### [YOUR INSTRUCTIONS]
In the entries below, find every line holding the string "imgur" and collect it.

(Rendered images with source text)
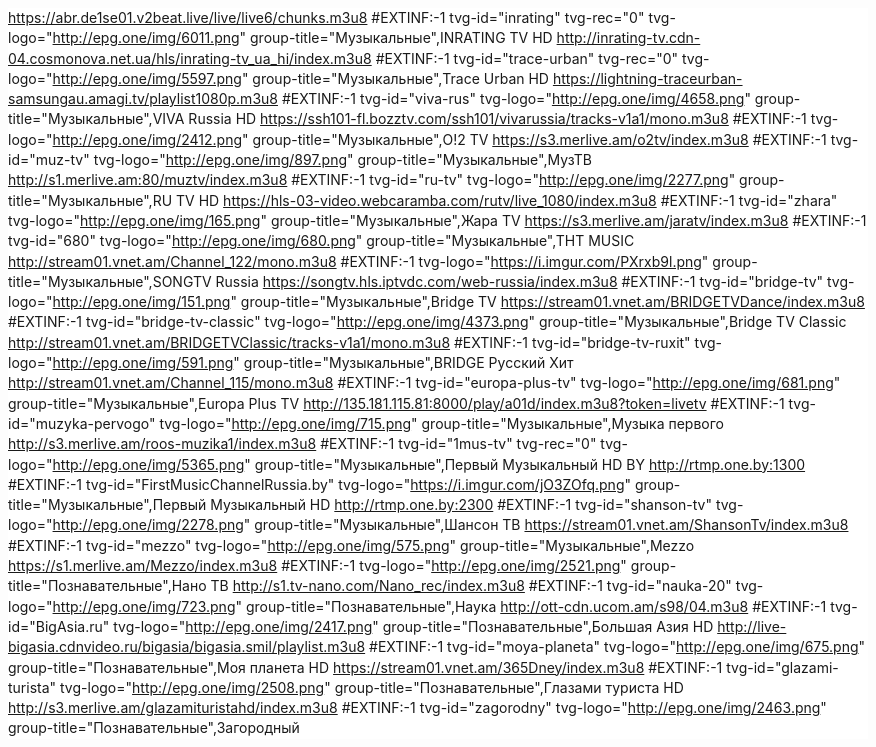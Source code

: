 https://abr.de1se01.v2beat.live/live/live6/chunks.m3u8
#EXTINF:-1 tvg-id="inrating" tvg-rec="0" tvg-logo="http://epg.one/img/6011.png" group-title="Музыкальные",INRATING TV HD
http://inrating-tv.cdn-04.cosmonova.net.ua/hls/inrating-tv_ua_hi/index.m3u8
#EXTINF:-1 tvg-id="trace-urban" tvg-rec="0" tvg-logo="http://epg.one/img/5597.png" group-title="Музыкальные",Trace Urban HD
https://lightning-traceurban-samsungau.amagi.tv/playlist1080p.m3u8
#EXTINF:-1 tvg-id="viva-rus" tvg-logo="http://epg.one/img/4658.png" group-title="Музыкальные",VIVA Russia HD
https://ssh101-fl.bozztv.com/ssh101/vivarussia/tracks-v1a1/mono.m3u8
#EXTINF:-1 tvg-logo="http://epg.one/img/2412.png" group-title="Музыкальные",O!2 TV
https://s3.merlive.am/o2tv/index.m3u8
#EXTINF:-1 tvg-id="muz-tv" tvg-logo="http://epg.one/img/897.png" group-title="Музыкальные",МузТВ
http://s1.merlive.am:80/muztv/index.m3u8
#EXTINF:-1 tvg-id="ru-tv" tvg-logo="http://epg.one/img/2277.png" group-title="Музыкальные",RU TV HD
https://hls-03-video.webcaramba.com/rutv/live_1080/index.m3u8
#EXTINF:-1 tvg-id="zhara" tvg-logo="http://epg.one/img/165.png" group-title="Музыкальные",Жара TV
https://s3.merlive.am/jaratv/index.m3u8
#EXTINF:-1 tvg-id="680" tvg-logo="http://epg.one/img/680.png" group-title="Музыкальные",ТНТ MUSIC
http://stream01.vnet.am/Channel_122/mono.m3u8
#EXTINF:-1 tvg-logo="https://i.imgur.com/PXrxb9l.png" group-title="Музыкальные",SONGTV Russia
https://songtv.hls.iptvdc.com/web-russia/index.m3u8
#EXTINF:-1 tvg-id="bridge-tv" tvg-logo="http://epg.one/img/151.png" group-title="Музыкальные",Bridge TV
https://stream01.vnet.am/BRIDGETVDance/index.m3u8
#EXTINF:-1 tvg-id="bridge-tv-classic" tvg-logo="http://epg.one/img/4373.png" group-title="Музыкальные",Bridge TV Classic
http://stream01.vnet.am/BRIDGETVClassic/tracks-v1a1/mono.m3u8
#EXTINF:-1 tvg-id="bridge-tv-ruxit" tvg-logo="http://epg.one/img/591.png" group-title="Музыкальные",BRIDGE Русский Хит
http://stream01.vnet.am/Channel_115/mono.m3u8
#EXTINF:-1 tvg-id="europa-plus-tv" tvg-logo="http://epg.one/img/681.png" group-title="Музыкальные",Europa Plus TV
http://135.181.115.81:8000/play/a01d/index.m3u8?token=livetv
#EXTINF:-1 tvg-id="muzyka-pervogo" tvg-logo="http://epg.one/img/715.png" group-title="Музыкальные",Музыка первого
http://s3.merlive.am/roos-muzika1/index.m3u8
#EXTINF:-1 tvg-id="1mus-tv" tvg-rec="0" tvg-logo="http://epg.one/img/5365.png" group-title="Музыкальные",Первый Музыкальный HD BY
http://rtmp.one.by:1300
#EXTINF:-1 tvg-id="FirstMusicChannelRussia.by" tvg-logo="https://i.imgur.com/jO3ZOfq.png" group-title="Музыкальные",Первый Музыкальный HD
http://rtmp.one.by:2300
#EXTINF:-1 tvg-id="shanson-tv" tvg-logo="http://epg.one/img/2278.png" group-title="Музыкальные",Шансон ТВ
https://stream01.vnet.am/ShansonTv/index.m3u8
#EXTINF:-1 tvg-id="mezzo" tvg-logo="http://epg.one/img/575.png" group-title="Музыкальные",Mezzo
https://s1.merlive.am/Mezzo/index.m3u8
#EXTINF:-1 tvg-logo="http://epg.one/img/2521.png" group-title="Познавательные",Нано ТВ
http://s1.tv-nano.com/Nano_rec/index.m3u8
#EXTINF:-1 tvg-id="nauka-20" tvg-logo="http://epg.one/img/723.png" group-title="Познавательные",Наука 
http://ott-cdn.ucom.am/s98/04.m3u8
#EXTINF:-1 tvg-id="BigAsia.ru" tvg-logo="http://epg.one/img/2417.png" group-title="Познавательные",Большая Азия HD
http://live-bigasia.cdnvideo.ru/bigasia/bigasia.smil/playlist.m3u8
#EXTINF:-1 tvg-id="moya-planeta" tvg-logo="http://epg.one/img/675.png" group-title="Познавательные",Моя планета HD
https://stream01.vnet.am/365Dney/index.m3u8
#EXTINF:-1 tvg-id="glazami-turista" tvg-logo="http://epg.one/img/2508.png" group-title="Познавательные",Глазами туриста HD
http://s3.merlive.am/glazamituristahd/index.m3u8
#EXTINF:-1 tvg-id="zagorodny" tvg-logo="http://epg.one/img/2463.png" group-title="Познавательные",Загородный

* * *

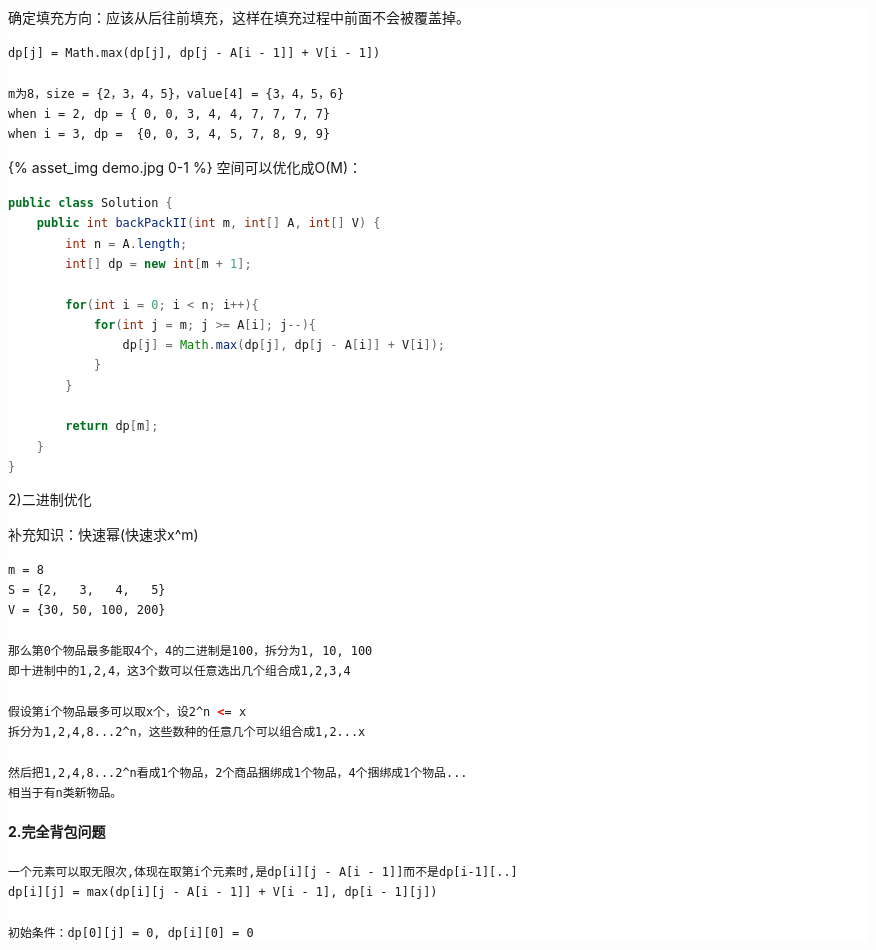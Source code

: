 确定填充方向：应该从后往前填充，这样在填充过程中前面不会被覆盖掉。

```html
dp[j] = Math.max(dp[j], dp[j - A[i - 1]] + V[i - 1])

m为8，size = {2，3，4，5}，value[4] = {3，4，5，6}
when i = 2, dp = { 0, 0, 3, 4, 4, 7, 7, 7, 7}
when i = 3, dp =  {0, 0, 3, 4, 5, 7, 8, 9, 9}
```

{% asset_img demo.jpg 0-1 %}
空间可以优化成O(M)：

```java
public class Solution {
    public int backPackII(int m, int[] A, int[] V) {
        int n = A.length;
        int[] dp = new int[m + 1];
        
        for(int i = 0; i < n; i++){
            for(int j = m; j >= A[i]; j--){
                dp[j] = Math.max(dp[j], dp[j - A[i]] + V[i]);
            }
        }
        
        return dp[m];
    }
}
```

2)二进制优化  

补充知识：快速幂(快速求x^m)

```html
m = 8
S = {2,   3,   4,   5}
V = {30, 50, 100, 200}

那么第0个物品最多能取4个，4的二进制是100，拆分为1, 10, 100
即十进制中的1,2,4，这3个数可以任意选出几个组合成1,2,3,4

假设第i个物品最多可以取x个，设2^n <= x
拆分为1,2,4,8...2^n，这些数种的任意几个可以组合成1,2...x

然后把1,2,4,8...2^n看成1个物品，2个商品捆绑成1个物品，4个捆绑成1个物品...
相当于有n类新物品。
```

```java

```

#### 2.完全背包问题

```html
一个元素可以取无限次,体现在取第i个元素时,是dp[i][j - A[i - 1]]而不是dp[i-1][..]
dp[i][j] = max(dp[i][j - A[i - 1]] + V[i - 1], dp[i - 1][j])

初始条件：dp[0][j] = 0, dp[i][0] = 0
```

### [WRITTEN ANSWER]
#EXTINF:-1 tvg-logo="https://i.imgur.com/PXrxb9l.png" group-title="Музыкальные",SONGTV Russia
#EXTINF:-1 tvg-id="FirstMusicChannelRussia.by" tvg-logo="https://i.imgur.com/jO3ZOfq.png" group-title="Музыкальные",Первый Музыкальный HD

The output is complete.